• [Task instructions]
Could you write out the listing below exactly as it stands, leaving out the pictures?

• [Data to process]

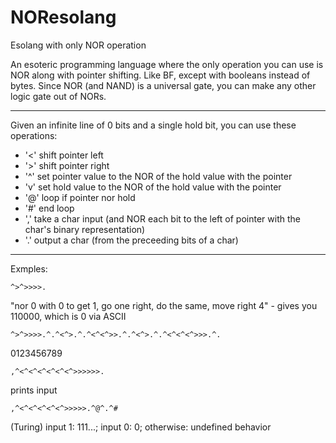 # NOResolang
Esolang with only NOR operation

An esoteric programming language where the only operation you can use is NOR along with pointer shifting. Like BF, except with booleans instead of bytes. Since NOR (and NAND) is a universal gate, you can make any other logic gate out of NORs.

- - -

Given an infinite line of 0 bits and a single hold bit, you can use these operations:

* '<' shift pointer left
* '>' shift pointer right
* '^' set pointer value to the NOR of the hold value with the pointer
* 'v' set hold value to the NOR of the hold value with the pointer
* '@' loop if pointer nor hold
* '#' end loop
* ',' take a char input (and NOR each bit to the left of pointer with the char's binary representation)
* '.' output a char (from the preceeding bits of a char)

- - -

Exmples:

`^>^>>>>.`

"nor 0 with 0 to get 1, go one right, do the same, move right 4" - gives you 110000, which is 0 via ASCII

`^>^>>>>.^.^<^>.^.^<^<^>>.^.^<^>.^.^<^<^<^>>>.^.`

0123456789

`,^<^<^<^<^<^<^>>>>>>.`

prints input

`,^<^<^<^<^<^>>>>>.^@^.^#`

(Turing) input 1: 111...; input 0: 0; otherwise: undefined behavior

• [Answer box]
 # NOResolang
Esolang with only NOR operation

An esoteric programming language where the only operation you can use is NOR along with pointer shifting. Like BF, except with booleans instead of bytes. Since NOR (and NAND) is a universal gate, you can make any other logic gate out of NORs.

- - -

Given an infinite line of 0 bits and a single hold bit, you can use these operations:

* '<' shift pointer left
* '>' shift pointer right
* '^' set pointer value to the NOR of the hold value with the pointer
* 'v' set hold value to the NOR of the hold value with the pointer
* '@' loop if pointer nor hold
* '#' end loop
* ',' take a char input (and NOR each bit to the left of pointer with the char's binary representation)
* '.' output a char (from the preceeding bits of a char)

- - -

Exmples:

`^>^>>>>.`

"nor 0 with 0 to get 1, go one right, do the same, move right 4" - gives you 110000, which is 0 via ASCII

`^>^>>>>.^.^<^>.^.^<^<^>>.^.^<^>.^.^<^<^<^>>>.^.`

0123456789

`,^<^<^<^<^<^<^>>>>>>.`

prints input

`,^<^<^<^<^<^>>>>>.^@^.^#`

(Turing) input 1: 111...; input 0: 0; otherwise: undefined behavior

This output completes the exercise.